* Task prompt *
Below are entries to return in full. Keep each one exact.

* Entries provided *
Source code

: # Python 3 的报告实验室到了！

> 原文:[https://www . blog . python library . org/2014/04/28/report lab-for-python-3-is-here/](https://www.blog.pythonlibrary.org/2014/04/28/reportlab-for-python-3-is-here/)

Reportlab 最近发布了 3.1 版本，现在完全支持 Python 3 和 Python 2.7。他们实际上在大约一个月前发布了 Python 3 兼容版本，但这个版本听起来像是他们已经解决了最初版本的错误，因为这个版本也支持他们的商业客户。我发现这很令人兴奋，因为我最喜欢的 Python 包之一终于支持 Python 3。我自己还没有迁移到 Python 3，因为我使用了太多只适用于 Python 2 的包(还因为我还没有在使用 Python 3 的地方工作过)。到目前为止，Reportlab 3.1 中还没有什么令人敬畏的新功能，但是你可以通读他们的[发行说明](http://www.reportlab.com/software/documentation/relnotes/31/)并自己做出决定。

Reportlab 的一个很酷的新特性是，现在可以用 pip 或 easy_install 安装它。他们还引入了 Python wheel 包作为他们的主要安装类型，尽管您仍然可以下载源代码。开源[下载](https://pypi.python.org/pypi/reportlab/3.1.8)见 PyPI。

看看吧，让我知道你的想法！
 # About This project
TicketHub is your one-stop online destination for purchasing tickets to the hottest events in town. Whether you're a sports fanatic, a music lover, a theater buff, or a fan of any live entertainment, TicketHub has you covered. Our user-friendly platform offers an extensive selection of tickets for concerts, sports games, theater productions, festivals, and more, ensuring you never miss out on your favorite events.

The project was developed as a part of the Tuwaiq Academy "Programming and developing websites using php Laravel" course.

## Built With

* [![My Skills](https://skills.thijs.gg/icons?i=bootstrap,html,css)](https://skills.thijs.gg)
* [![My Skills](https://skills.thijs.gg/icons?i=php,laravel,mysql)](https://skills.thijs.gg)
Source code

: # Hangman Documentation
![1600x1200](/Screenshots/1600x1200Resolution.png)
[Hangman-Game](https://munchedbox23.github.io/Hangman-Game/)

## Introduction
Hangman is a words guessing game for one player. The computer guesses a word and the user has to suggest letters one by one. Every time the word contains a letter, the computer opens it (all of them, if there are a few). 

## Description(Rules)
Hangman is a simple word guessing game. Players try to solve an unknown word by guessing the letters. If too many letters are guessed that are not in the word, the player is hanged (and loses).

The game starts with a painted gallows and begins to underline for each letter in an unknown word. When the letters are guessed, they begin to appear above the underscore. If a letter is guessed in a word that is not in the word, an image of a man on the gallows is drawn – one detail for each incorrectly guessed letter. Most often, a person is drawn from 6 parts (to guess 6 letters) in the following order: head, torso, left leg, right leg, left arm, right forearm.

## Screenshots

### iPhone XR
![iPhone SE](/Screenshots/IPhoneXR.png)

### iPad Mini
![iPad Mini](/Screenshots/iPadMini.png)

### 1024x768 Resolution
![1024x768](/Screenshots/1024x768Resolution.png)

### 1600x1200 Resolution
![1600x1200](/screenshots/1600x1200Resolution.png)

* Result below *
Source code

: # Python 3 的报告实验室到了！

> 原文:[https://www . blog . python library . org/2014/04/28/report lab-for-python-3-is-here/](https://www.blog.pythonlibrary.org/2014/04/28/reportlab-for-python-3-is-here/)

Reportlab 最近发布了 3.1 版本，现在完全支持 Python 3 和 Python 2.7。他们实际上在大约一个月前发布了 Python 3 兼容版本，但这个版本听起来像是他们已经解决了最初版本的错误，因为这个版本也支持他们的商业客户。我发现这很令人兴奋，因为我最喜欢的 Python 包之一终于支持 Python 3。我自己还没有迁移到 Python 3，因为我使用了太多只适用于 Python 2 的包(还因为我还没有在使用 Python 3 的地方工作过)。到目前为止，Reportlab 3.1 中还没有什么令人敬畏的新功能，但是你可以通读他们的[发行说明](http://www.reportlab.com/software/documentation/relnotes/31/)并自己做出决定。

Reportlab 的一个很酷的新特性是，现在可以用 pip 或 easy_install 安装它。他们还引入了 Python wheel 包作为他们的主要安装类型，尽管您仍然可以下载源代码。开源[下载](https://pypi.python.org/pypi/reportlab/3.1.8)见 PyPI。

看看吧，让我知道你的想法！
 # About This project
TicketHub is your one-stop online destination for purchasing tickets to the hottest events in town. Whether you're a sports fanatic, a music lover, a theater buff, or a fan of any live entertainment, TicketHub has you covered. Our user-friendly platform offers an extensive selection of tickets for concerts, sports games, theater productions, festivals, and more, ensuring you never miss out on your favorite events.

The project was developed as a part of the Tuwaiq Academy "Programming and developing websites using php Laravel" course.

## Built With

* [![My Skills](https://skills.thijs.gg/icons?i=bootstrap,html,css)](https://skills.thijs.gg)
* [![My Skills](https://skills.thijs.gg/icons?i=php,laravel,mysql)](https://skills.thijs.gg)
Source code

: # Hangman Documentation
![1600x1200](/Screenshots/1600x1200Resolution.png)
[Hangman-Game](https://munchedbox23.github.io/Hangman-Game/)

## Introduction
Hangman is a words guessing game for one player. The computer guesses a word and the user has to suggest letters one by one. Every time the word contains a letter, the computer opens it (all of them, if there are a few). 

## Description(Rules)
Hangman is a simple word guessing game. Players try to solve an unknown word by guessing the letters. If too many letters are guessed that are not in the word, the player is hanged (and loses).

The game starts with a painted gallows and begins to underline for each letter in an unknown word. When the letters are guessed, they begin to appear above the underscore. If a letter is guessed in a word that is not in the word, an image of a man on the gallows is drawn – one detail for each incorrectly guessed letter. Most often, a person is drawn from 6 parts (to guess 6 letters) in the following order: head, torso, left leg, right leg, left arm, right forearm.

## Screenshots

### iPhone XR
![iPhone SE](/Screenshots/IPhoneXR.png)

### iPad Mini
![iPad Mini](/Screenshots/iPadMini.png)

### 1024x768 Resolution
![1024x768](/Screenshots/1024x768Resolution.png)

### 1600x1200 Resolution
![1600x1200](/screenshots/1600x1200Resolution.png)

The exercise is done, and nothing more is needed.